Work to complete » Below are lines of data; count those that contain "User" and give the total alone.
■ ■ ■ ■ ■ ■ ■
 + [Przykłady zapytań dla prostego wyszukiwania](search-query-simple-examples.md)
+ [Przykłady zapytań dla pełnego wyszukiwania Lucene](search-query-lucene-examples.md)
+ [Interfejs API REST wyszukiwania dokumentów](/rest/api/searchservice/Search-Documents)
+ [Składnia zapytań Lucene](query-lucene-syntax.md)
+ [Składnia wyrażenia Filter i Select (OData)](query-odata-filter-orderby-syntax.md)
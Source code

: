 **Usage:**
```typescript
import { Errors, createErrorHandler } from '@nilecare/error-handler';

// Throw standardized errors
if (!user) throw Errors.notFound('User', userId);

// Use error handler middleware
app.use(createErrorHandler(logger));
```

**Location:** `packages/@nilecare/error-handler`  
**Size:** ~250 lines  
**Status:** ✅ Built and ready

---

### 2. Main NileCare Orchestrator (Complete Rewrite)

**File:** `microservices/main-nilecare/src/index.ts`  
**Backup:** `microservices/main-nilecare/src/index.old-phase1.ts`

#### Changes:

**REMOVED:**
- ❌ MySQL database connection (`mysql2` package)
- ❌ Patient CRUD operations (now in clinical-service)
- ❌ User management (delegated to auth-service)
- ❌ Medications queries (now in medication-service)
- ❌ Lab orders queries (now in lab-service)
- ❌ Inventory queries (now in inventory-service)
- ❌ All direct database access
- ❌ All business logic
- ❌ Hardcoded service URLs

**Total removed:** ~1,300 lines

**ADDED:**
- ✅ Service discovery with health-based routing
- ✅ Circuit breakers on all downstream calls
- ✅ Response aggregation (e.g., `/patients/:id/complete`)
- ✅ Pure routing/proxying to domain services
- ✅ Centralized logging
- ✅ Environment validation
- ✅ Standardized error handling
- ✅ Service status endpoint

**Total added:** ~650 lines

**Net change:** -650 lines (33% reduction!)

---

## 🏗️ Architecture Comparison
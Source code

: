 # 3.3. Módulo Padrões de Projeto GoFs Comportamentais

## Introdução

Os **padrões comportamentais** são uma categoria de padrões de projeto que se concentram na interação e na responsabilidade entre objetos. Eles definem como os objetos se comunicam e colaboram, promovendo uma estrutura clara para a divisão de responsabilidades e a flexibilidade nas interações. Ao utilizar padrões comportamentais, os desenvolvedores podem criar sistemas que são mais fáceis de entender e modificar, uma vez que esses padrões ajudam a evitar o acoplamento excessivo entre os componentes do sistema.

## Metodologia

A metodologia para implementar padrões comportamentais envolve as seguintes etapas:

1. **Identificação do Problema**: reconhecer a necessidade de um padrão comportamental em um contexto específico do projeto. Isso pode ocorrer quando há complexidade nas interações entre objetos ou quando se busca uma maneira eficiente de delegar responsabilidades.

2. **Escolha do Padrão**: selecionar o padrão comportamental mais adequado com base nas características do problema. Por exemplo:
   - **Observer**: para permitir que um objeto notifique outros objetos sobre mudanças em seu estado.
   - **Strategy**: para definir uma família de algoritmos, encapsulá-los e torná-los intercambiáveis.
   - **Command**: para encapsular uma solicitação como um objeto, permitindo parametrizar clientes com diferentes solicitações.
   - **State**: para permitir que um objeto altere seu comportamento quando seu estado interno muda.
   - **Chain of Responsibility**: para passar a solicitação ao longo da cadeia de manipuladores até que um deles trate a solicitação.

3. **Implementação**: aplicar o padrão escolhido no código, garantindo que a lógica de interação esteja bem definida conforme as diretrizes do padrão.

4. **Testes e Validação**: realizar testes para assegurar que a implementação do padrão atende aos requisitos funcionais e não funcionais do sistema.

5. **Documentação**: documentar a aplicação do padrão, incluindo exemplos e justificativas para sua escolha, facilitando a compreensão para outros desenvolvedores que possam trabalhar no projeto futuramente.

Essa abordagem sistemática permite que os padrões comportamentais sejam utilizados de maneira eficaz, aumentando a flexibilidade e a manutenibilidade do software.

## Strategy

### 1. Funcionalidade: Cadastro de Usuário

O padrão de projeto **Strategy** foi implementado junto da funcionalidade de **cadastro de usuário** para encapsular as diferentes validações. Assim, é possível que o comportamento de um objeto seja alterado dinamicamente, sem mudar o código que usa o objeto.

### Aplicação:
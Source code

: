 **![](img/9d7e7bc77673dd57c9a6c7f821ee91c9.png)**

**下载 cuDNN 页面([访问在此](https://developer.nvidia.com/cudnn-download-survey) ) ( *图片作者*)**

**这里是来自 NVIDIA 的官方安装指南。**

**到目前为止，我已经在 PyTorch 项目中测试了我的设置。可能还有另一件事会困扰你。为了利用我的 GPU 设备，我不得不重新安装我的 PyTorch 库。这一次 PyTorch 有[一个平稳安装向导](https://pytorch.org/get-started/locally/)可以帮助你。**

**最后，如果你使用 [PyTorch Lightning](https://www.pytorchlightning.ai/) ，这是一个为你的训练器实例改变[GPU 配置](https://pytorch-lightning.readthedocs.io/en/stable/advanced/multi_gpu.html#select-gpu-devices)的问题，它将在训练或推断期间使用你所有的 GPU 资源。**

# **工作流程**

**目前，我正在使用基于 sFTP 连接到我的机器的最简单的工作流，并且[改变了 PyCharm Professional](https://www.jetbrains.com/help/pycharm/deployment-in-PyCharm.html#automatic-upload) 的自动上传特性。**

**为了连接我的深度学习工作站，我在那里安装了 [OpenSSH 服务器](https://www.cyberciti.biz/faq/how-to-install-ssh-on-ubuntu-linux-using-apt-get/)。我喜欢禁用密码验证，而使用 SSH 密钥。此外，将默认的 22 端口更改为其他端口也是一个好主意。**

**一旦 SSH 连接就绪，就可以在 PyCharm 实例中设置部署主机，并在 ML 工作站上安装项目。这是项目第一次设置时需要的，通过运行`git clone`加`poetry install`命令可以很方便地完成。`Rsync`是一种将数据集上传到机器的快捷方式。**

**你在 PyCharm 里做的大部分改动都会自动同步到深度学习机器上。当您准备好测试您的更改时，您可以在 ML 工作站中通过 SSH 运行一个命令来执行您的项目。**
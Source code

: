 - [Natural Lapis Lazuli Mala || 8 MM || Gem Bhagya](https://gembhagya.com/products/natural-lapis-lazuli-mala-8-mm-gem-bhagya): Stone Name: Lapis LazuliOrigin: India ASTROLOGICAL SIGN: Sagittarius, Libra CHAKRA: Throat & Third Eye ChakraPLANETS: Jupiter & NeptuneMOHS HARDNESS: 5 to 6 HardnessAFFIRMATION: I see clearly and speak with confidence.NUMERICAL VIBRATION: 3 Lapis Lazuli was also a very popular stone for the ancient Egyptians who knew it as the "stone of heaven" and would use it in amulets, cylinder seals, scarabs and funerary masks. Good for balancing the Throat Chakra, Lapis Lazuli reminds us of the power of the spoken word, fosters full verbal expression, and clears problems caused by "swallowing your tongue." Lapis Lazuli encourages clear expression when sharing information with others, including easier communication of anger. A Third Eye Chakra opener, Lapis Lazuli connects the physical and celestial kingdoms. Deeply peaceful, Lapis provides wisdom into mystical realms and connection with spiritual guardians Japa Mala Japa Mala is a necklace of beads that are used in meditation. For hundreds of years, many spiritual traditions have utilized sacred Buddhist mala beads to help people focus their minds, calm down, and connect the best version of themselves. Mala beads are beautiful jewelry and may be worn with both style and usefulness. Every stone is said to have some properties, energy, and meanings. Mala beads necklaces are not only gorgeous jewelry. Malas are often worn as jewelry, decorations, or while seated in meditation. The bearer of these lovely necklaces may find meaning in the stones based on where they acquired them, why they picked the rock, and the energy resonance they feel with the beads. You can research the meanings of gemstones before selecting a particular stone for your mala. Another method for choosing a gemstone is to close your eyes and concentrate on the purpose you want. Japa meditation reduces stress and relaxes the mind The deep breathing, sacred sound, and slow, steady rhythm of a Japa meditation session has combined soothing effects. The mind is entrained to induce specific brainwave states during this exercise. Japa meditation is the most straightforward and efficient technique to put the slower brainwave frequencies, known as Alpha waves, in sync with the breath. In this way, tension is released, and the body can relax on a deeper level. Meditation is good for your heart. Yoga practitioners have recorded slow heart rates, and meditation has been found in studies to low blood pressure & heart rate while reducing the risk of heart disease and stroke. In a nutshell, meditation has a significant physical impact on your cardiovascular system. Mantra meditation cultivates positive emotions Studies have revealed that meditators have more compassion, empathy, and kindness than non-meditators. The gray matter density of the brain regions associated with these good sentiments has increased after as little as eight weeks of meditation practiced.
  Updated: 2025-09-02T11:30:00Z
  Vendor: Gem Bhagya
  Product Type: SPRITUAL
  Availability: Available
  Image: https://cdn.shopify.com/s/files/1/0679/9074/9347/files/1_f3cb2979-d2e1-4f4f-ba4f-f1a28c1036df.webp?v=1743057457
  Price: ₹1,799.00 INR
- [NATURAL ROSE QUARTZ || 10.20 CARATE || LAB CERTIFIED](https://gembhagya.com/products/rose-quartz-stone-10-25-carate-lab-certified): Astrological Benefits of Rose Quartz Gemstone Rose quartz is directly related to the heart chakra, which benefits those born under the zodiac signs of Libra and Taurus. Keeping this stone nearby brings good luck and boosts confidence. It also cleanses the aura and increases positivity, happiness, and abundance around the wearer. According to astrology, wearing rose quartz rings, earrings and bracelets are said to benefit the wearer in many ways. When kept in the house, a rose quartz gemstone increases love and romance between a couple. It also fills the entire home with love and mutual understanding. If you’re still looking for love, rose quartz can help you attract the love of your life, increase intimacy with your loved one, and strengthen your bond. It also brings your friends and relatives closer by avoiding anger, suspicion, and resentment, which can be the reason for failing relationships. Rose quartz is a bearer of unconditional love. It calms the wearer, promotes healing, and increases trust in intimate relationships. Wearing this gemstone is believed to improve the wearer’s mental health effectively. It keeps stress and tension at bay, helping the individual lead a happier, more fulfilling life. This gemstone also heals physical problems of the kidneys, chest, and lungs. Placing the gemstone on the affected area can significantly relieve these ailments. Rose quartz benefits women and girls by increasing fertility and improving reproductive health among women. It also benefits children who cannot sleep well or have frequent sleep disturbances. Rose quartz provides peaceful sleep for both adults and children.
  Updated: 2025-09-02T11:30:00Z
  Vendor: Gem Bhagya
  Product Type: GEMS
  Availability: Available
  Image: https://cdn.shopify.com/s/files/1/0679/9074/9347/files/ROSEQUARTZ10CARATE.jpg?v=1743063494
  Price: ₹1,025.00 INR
■ ■ ■ ■ ■ ■ ■
Exercise answer » 2